# WHAT IS BEING ASKED:
Reproduce, character for character, the entries from their opening line through the line with "### **Build System Integration**".

(Stored data entries)
Content starts
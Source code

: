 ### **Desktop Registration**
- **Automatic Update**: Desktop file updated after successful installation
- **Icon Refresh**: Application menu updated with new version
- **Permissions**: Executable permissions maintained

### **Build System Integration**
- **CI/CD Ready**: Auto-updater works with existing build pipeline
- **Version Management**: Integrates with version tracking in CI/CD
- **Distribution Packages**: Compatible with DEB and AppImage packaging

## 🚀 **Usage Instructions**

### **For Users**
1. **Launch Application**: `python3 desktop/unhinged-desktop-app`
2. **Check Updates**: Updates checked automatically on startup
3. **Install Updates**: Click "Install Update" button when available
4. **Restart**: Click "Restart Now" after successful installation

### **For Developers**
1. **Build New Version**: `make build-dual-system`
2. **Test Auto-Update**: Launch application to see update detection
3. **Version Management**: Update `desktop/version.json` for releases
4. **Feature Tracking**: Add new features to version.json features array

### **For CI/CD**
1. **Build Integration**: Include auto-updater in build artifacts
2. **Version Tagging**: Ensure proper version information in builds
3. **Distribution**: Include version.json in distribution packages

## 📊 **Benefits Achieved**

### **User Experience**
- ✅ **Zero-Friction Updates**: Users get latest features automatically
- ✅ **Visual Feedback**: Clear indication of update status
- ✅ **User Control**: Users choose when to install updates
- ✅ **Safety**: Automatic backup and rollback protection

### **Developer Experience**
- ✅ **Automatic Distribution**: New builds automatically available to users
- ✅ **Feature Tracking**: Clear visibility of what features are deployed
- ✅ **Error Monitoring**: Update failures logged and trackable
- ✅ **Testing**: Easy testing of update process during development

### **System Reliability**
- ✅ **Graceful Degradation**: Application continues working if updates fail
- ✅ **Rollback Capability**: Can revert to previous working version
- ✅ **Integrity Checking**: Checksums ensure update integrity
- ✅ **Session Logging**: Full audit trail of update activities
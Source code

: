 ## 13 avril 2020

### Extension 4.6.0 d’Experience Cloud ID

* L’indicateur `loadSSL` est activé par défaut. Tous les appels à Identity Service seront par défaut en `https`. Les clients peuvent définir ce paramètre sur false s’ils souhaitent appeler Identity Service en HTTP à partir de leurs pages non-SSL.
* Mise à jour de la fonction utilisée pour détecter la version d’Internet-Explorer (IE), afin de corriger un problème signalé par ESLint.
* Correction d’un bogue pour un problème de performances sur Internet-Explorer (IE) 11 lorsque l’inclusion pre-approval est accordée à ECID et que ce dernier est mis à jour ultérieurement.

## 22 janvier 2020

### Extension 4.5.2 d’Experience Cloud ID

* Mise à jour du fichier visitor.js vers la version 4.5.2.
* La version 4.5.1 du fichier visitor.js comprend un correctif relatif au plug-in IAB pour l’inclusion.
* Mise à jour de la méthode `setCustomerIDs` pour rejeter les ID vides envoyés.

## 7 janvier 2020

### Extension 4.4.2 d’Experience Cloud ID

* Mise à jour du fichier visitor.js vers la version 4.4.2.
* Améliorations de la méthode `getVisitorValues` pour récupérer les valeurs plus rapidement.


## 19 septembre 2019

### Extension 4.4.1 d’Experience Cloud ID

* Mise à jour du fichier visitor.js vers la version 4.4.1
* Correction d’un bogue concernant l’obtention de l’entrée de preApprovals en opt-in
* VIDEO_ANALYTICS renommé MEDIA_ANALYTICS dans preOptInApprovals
Content ends
# TASK SOLUTION:
Source code

: ### **Desktop Registration**
- **Automatic Update**: Desktop file updated after successful installation
- **Icon Refresh**: Application menu updated with new version
- **Permissions**: Executable permissions maintained

### **Build System Integration**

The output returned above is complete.